The evening felt less like a typical book talk than a homecoming. The crowd, thick with her former staffers, prominent Democrats, and families from across the region, roared their approval throughout the 75-minute exchange. Many in attendance were older Black women, several with their daughters beside them, some wiping tears as Harris spoke. Baltimore Mayor Brandon Scott sat a few rows from the stage, nodding often as the former vice president called for what she termed “joyful resistance.”
The event, promoting her memoir 107 Days, marked Harris’s first extended appearance in Washington since leaving office. She said she wrote the book to capture the “optimism, possibility, and dare I say joy” that fueled her short 2024 campaign. “We cannot be overwhelmed,” she said to sustained applause. “We cannot be silenced.
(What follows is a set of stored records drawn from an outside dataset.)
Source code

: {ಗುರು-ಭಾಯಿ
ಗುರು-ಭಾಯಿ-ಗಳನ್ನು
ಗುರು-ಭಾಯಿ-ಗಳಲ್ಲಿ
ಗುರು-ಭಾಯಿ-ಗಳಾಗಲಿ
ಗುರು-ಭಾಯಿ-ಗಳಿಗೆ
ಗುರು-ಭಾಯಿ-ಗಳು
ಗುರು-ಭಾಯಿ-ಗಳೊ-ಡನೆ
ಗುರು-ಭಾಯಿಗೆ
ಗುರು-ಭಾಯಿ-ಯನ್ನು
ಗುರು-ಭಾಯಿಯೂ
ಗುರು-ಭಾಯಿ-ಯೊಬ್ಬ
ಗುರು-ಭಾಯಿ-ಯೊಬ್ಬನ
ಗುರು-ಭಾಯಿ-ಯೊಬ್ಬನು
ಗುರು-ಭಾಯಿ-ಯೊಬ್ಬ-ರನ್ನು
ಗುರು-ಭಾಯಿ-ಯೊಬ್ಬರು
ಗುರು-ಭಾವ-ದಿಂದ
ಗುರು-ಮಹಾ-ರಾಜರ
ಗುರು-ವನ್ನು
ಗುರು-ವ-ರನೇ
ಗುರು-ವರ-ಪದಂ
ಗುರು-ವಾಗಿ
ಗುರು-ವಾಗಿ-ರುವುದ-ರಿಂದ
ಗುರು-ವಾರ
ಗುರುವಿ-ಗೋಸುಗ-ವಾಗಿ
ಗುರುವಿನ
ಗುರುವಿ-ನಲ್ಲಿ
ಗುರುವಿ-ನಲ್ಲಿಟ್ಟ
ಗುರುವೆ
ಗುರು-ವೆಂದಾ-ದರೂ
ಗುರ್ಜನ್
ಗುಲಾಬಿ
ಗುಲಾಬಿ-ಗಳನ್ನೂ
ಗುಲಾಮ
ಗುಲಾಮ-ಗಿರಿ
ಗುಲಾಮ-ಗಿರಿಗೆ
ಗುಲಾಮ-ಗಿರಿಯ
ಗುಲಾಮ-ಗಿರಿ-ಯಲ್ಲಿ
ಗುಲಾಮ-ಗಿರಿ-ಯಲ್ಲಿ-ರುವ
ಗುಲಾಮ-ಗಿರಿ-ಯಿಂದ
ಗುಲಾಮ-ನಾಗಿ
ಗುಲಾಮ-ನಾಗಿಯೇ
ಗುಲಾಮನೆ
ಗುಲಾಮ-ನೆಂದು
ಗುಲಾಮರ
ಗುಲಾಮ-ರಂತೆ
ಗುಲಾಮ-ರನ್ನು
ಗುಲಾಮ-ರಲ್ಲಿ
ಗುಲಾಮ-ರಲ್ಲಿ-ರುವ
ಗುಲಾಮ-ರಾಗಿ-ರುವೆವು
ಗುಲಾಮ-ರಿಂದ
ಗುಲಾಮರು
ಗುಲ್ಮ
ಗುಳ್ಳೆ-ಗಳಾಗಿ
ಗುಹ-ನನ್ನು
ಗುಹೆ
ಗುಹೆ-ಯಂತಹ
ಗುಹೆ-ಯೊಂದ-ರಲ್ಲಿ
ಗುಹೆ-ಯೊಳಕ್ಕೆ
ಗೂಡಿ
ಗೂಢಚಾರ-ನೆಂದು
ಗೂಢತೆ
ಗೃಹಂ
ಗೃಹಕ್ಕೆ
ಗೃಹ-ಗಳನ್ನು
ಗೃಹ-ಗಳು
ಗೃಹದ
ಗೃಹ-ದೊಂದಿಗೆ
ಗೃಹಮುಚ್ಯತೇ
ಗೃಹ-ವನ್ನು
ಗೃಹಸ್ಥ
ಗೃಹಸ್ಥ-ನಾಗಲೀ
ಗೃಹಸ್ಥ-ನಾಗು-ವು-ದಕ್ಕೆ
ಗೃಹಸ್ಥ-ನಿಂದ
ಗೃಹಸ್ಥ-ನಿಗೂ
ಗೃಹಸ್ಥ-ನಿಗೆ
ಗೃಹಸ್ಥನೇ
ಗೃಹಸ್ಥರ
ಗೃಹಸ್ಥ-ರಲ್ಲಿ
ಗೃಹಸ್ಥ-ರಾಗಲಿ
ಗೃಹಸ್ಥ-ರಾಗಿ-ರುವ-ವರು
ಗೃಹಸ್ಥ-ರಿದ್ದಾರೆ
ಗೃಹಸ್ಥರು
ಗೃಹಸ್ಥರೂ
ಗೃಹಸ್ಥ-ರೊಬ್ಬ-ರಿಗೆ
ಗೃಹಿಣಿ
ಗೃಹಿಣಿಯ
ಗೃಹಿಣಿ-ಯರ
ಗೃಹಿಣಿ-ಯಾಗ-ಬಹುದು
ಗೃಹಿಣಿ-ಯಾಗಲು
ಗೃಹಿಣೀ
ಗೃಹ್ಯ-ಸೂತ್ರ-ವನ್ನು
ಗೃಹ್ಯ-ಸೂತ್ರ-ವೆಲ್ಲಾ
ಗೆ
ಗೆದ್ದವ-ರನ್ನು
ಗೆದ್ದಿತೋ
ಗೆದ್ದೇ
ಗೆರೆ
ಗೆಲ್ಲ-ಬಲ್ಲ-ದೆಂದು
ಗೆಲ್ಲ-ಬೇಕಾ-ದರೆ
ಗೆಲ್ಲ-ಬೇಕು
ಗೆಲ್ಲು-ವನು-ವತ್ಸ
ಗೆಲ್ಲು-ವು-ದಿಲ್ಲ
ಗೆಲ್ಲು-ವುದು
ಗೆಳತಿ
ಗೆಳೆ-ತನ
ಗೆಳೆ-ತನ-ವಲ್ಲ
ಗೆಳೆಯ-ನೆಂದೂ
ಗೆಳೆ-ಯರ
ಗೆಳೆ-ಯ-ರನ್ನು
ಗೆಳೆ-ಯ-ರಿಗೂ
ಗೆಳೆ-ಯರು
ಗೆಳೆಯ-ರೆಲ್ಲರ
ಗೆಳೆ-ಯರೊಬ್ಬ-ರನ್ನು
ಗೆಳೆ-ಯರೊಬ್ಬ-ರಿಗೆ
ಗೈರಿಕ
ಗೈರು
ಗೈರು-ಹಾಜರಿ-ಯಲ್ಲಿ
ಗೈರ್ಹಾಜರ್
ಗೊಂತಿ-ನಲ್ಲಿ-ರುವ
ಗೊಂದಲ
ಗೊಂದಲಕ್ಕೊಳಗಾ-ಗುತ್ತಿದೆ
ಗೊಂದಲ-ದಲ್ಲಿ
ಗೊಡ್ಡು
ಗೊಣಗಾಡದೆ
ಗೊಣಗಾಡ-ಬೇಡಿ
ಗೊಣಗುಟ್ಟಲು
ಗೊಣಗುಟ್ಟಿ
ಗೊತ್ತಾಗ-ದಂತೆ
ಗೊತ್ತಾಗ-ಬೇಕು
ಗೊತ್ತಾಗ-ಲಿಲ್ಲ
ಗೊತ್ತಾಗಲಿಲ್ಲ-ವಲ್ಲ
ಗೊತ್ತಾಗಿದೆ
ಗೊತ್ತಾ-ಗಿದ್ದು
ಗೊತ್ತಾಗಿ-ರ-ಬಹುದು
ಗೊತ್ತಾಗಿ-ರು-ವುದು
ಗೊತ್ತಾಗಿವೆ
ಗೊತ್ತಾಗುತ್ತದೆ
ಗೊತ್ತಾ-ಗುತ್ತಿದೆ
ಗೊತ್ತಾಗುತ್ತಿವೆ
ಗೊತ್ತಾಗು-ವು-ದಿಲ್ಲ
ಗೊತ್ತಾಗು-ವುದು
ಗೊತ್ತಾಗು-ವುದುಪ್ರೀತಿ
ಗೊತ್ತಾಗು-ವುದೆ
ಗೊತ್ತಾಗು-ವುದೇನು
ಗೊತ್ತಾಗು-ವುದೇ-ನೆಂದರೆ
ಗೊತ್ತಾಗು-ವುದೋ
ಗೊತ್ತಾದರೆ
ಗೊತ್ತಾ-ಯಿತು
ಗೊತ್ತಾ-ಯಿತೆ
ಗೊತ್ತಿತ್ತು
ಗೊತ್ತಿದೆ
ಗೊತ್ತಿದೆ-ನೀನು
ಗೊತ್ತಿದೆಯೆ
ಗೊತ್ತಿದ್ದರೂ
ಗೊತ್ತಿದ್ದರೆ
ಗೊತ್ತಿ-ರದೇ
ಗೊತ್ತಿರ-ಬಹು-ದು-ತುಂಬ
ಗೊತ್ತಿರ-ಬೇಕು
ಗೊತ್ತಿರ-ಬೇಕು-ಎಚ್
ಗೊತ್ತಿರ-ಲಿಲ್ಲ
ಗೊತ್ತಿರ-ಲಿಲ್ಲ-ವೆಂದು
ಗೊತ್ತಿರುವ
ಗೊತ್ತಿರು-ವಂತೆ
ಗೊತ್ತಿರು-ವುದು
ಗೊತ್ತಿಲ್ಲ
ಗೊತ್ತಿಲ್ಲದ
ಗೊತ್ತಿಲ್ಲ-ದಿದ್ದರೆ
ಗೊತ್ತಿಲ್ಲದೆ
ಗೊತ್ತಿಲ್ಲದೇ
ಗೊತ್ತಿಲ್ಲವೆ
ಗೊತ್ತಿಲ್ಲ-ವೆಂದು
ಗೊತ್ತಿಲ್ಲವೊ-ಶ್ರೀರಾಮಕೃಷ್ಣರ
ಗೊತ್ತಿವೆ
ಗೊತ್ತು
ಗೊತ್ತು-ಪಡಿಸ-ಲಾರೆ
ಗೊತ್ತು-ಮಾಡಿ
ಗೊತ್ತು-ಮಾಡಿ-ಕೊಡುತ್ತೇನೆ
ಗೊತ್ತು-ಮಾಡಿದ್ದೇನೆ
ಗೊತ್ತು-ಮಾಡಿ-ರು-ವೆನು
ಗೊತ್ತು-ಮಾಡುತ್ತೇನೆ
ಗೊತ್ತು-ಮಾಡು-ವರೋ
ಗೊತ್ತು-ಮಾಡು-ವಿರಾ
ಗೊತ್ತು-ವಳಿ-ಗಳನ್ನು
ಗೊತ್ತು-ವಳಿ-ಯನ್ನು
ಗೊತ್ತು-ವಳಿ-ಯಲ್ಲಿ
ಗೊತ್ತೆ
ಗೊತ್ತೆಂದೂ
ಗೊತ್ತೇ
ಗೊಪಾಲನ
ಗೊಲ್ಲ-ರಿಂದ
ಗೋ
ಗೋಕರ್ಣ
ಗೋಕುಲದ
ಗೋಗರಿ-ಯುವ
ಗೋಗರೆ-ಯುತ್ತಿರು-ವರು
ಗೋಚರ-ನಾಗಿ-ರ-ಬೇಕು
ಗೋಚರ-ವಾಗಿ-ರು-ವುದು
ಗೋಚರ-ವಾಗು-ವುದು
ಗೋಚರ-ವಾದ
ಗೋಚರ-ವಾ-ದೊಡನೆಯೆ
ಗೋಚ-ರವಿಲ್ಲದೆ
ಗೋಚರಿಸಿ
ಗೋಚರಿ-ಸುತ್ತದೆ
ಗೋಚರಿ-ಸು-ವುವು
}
The light inside of us — we cannot allow it to be extinguished.”
It was a recurring theme: persistence in the face of fatigue. “I can’t tell you how many people come up to me crying,” she said. “They’re in pain over what’s happening in our country. But the work of rebuilding hope is still ours to do.”
Early in the conversation, Swisher asked Harris about a headline-grabbing claim from Health and Human Services Secretary Robert F. Kennedy Jr., who earlier in the day had suggested that circumcision could be linked to autism because newborns are sometimes given Tylenol. Harris, visibly incredulous, drew laughter and applause as she replied bluntly: “It’s fucked up.”
The former vice president said Kennedy’s remarks were a reminder of what happens when “quackery is allowed to pass as science,” calling it “criminal” to deny or distort research for political gain. “People will die because of what they’re doing,” she warned. The crowd erupted in cheers, many standing to applaud her bluntness and anger at what she called “the war on science.”
Harris described the Trump administration as “moving relatively unchecked” and driven by a “decades-long plan” by far-right legal and political forces. “What we are witnessing is the culmination of decades of work,” she said. “The Federalist Society, the Heritage Foundation — Project 2025 didn’t come out of thin air.”
Her voice rose as she spoke about corporate complicity, particularly among powerful executives who, she said, “know what is wrong but are too invested in their access to power.”
Harris, a former prosecutor and attorney general from California who spent years in Silicon Valley’s orbit, was unsparing toward the tech industry. “I was surprised — and by the speed with which they did it,” she said of billionaires who’ve aligned themselves with Trump. “They’re not unintelligent. They’re not uneducated. They know exactly what they’re doing. It’s transactional.”
She compared the tech sector’s indifference to that of tobacco companies in the 20th century. “We’re not going to rely on the people doing the harm to tell us we’re addicted,” Harris said. “It’s about us saying we know the addiction can occur — and we’re going to require them to stop pushing it.”
When Swisher asked whether she was considering another run for president, Harris laughed. “Maybe, maybe not,” she replied, to loud laughter and knowing murmurs from the crowd.
Asked if she worries that Trump’s politicized Justice Department could indict her, Harris didn’t miss a beat. “Sure, of course,” she said. Earlier on Thursday, the DOJ had indicted New York Attorney General Leticia James, a frequent Trump critic and target of the president’s ire. Former FBI Director James Comey was indicted two weeks ago, after Trump directed Bondi to go after them criminally.
But as the night wound down, Harris’s closing words quieted the room. “The fight takes a while,” she said, her voice measured. “We’re not going to let any one election or circumstance dampen our spirit. They cannot defeat our spirit if we don’t let them.”